# DESCRIPTION OF THE TASK:
Your task is to copy each line of the material that includes "when".

START DATA SUPPLIED

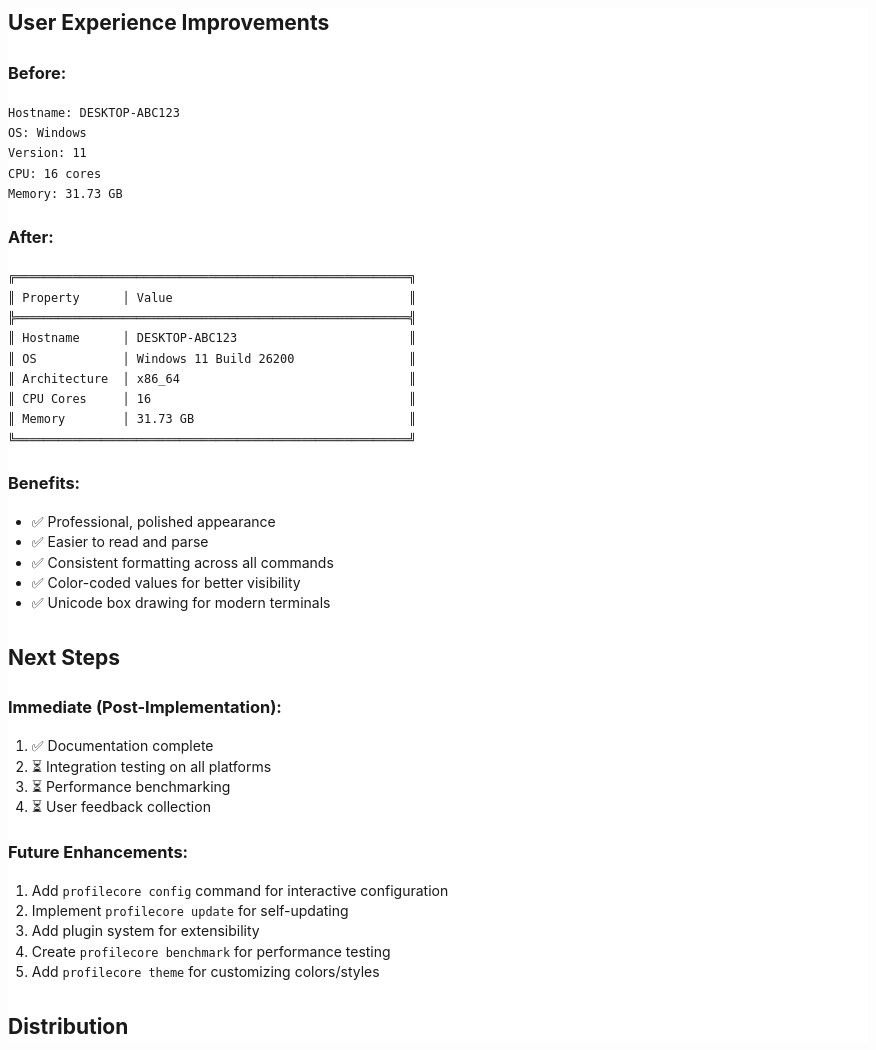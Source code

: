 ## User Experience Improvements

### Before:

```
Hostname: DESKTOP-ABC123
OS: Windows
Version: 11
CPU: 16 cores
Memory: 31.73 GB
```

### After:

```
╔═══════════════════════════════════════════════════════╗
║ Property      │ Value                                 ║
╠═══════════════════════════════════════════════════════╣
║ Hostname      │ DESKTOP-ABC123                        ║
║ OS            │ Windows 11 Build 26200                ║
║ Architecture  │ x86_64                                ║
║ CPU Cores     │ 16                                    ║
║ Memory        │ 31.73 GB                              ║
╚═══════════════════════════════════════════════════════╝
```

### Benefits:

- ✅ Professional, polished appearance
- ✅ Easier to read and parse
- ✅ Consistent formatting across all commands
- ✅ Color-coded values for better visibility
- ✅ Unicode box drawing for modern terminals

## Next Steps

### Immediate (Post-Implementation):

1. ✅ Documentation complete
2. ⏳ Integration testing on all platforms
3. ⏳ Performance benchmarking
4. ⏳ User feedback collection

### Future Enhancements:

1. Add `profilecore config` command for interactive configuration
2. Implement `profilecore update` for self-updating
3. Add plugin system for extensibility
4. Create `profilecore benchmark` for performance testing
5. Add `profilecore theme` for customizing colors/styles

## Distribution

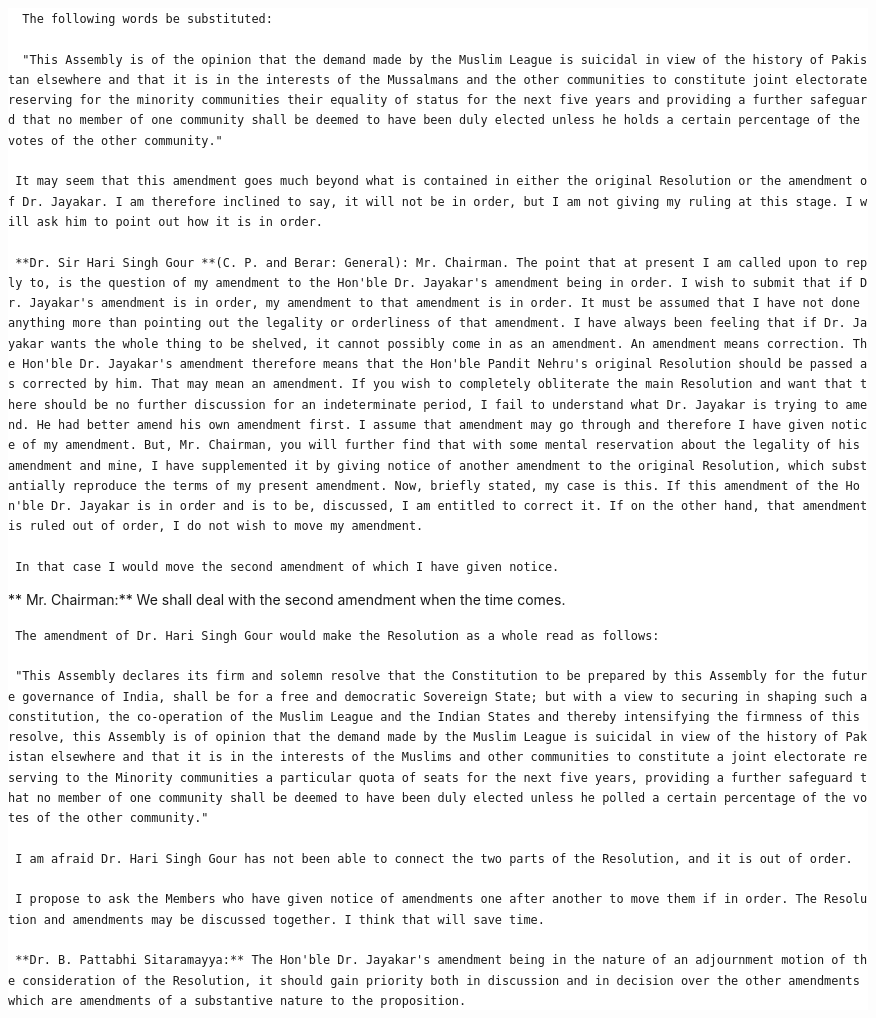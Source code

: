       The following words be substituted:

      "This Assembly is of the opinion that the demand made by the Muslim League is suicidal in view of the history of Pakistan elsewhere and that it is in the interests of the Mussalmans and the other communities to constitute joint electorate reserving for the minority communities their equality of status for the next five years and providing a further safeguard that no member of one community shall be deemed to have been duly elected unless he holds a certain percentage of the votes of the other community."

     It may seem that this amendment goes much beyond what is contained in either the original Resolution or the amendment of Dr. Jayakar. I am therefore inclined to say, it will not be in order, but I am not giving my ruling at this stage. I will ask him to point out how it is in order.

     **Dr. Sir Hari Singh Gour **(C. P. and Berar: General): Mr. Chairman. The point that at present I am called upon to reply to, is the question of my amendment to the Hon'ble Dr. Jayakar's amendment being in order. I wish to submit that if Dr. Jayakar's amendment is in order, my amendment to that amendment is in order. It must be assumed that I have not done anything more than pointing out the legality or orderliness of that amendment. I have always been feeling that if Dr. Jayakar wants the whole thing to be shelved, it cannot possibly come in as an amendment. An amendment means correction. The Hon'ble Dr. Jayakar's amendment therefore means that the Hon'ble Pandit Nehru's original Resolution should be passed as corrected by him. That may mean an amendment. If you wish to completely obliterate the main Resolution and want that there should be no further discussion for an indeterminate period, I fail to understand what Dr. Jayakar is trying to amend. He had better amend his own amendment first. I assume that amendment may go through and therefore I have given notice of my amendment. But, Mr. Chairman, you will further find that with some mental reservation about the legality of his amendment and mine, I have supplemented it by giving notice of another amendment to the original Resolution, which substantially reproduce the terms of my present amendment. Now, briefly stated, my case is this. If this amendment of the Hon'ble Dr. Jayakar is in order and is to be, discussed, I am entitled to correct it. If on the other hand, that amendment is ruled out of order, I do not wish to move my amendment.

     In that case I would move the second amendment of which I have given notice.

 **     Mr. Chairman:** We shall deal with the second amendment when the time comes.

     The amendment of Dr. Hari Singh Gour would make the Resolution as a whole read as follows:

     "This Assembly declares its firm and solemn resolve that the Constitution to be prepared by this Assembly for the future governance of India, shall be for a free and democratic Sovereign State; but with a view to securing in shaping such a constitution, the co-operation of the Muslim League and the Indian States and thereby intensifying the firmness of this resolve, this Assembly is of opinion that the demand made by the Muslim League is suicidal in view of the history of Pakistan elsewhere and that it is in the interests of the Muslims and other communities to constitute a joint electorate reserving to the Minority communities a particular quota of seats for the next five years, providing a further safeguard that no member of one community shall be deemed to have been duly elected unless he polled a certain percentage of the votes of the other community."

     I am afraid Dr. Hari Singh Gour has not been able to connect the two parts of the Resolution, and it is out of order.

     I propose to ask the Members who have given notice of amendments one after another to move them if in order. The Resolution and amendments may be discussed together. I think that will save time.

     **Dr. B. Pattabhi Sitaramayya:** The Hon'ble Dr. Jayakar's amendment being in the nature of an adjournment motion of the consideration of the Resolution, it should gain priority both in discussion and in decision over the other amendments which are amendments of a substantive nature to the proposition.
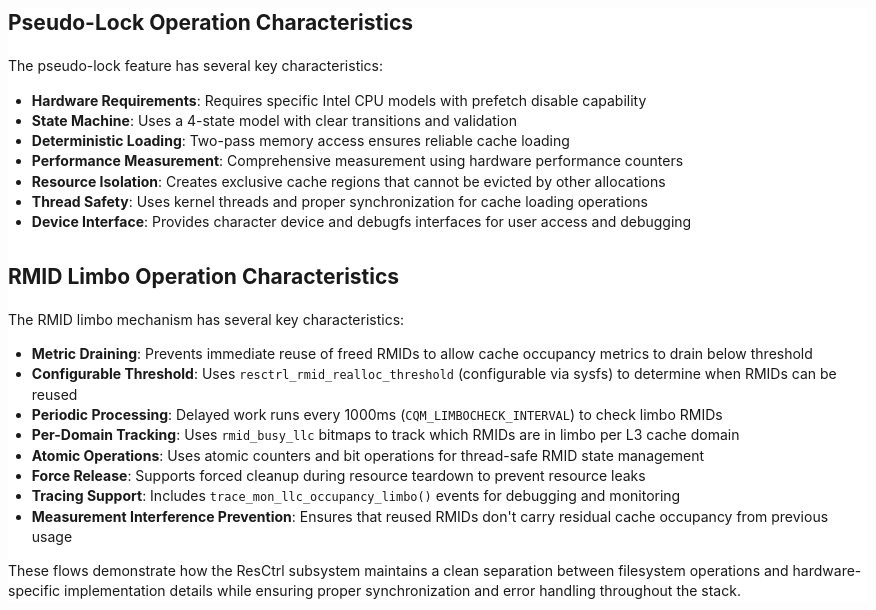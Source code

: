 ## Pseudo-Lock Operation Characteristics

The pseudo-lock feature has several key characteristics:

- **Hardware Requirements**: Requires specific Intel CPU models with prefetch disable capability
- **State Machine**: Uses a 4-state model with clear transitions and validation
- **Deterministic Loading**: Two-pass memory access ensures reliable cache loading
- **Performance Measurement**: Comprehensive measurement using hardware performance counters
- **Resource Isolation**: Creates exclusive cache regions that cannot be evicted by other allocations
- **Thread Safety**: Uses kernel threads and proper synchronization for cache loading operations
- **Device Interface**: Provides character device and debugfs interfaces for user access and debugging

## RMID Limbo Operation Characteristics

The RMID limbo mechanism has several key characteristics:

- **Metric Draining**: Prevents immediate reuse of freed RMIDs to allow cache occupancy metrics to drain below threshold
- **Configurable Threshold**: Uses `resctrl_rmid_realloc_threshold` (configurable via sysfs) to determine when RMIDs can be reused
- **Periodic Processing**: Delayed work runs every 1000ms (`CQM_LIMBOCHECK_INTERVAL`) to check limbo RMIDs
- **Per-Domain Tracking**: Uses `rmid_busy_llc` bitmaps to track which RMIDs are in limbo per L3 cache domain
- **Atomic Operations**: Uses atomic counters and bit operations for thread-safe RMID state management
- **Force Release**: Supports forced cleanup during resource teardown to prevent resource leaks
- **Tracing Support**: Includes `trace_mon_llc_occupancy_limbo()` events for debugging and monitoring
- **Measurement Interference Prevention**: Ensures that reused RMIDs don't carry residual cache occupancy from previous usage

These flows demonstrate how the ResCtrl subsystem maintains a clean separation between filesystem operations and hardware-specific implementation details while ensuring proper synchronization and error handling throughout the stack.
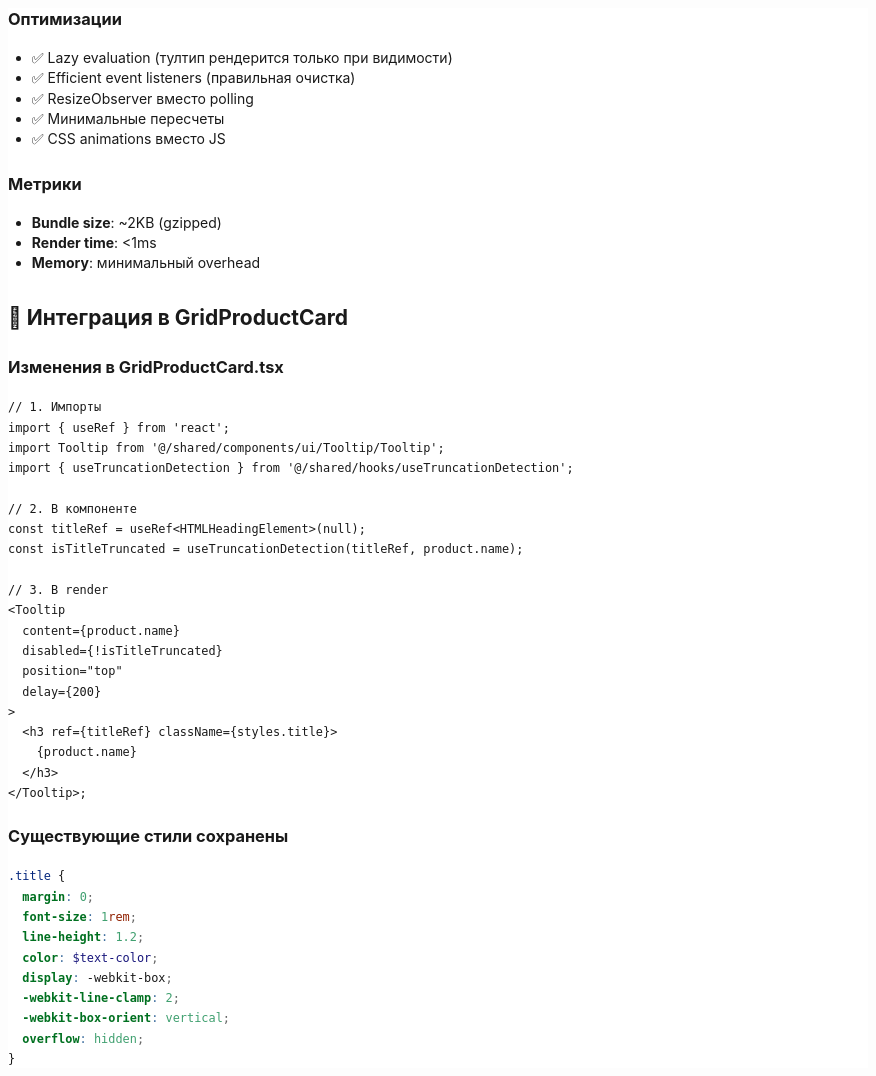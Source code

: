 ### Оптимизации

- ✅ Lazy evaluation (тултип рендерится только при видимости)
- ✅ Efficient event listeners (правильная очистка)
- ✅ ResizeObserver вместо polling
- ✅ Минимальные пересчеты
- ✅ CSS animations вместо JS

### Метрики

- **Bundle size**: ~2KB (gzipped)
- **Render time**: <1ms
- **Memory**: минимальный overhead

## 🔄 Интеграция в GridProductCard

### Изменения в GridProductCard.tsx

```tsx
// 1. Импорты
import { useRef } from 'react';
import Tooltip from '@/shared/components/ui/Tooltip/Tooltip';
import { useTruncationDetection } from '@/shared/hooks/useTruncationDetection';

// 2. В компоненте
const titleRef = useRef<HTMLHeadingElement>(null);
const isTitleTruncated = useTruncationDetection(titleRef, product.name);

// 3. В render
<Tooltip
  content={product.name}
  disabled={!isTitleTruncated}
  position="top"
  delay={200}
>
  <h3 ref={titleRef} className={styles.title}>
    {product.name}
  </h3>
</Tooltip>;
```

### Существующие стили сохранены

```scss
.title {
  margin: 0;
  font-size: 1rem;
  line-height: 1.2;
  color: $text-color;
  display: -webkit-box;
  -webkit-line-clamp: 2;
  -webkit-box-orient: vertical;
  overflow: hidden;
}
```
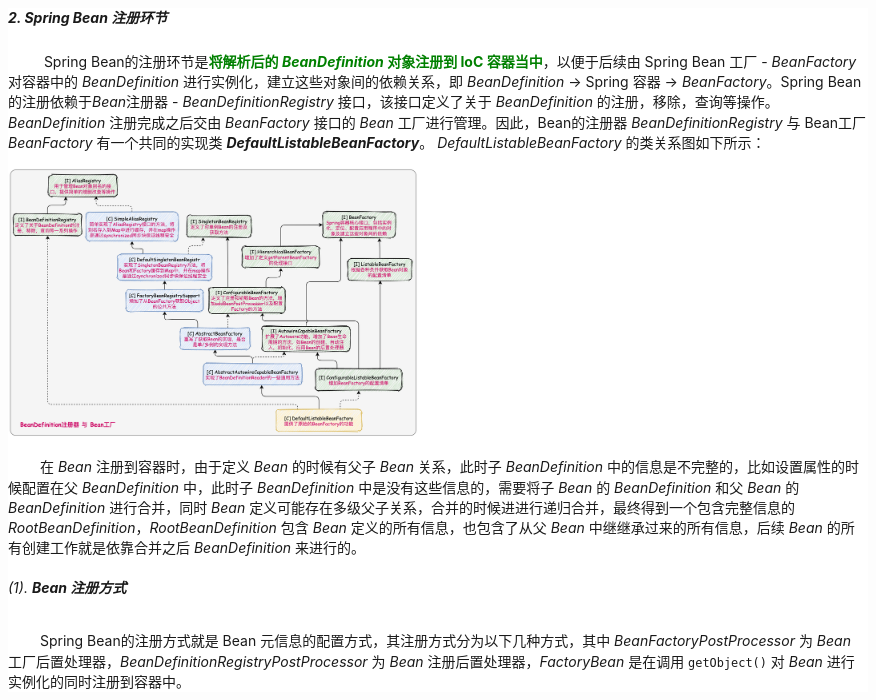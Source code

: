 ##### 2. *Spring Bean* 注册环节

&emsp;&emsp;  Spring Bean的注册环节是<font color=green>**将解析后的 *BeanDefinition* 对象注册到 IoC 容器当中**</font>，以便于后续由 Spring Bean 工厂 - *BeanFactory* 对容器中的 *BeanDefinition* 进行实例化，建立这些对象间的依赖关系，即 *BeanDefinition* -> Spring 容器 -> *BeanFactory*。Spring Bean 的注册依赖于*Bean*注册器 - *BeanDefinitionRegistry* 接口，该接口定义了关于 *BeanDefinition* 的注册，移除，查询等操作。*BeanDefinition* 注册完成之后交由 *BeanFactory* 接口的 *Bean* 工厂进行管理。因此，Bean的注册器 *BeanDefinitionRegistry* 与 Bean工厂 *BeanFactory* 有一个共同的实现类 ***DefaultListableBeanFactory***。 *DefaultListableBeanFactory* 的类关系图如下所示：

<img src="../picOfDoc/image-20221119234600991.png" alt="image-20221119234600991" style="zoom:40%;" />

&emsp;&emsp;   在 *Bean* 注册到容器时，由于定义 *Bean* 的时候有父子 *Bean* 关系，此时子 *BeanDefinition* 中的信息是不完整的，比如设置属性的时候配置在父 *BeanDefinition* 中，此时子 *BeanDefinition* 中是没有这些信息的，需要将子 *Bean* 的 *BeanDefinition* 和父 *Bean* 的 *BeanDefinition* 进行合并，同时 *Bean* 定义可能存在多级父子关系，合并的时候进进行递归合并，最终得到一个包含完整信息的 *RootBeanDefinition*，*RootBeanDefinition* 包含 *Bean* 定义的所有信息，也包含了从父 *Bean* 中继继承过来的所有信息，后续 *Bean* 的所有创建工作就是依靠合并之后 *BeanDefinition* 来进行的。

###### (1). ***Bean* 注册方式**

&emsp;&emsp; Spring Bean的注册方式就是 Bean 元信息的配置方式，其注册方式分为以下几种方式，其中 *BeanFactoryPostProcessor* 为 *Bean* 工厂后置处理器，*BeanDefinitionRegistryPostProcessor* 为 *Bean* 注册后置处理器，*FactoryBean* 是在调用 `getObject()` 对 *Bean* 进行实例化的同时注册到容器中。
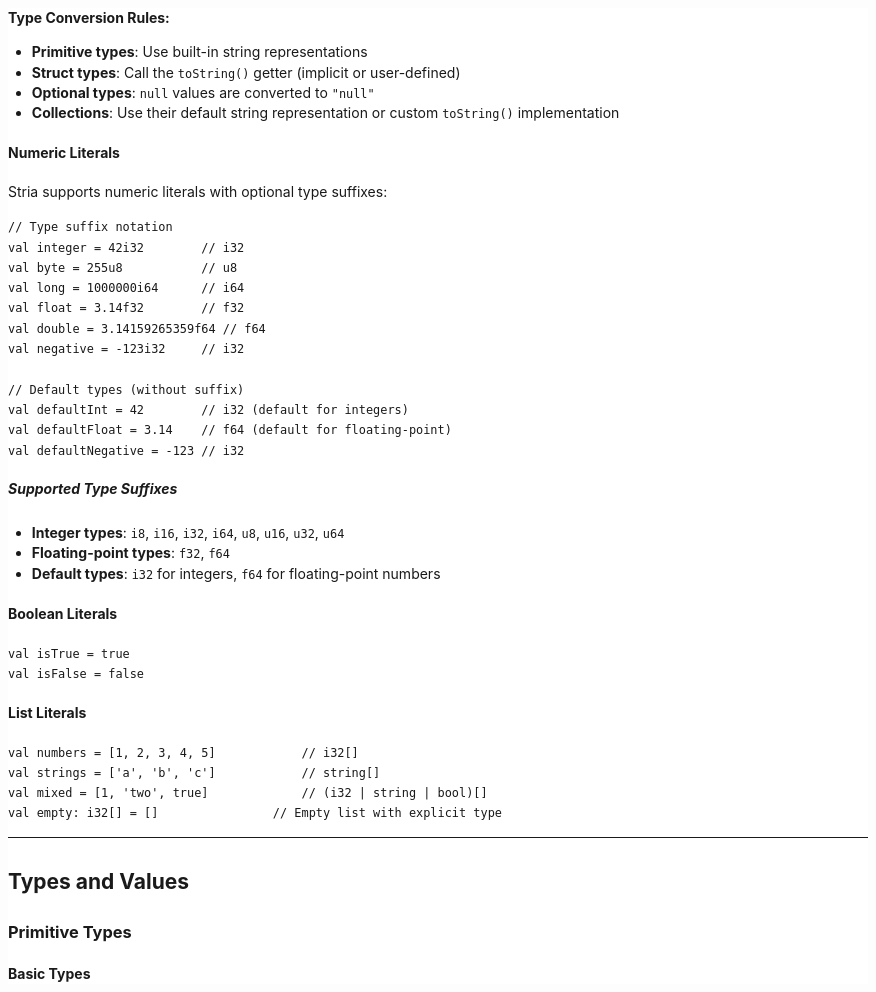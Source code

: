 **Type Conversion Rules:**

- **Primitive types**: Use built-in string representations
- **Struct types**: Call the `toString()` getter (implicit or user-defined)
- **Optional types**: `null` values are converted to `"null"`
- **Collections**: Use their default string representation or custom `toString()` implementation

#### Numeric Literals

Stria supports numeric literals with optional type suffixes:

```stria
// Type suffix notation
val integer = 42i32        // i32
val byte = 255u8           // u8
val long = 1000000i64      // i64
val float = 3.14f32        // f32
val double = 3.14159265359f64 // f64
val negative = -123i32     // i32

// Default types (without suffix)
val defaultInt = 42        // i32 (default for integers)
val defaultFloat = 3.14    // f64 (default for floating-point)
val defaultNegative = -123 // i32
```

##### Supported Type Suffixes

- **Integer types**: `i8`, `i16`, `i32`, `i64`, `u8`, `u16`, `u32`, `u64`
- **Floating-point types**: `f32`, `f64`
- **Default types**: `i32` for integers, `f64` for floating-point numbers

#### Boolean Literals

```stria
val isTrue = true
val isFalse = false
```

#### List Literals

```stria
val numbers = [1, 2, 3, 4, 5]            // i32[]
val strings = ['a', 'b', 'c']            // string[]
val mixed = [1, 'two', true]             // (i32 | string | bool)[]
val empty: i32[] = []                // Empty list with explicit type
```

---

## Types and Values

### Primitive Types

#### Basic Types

END DATA SUPPLIED

# EXERCISE ANSWER:
 **     Mr. Chairman:** We shall deal with the second amendment when the time comes.
- **Configurable Threshold**: Uses `resctrl_rmid_realloc_threshold` (configurable via sysfs) to determine when RMIDs can be reused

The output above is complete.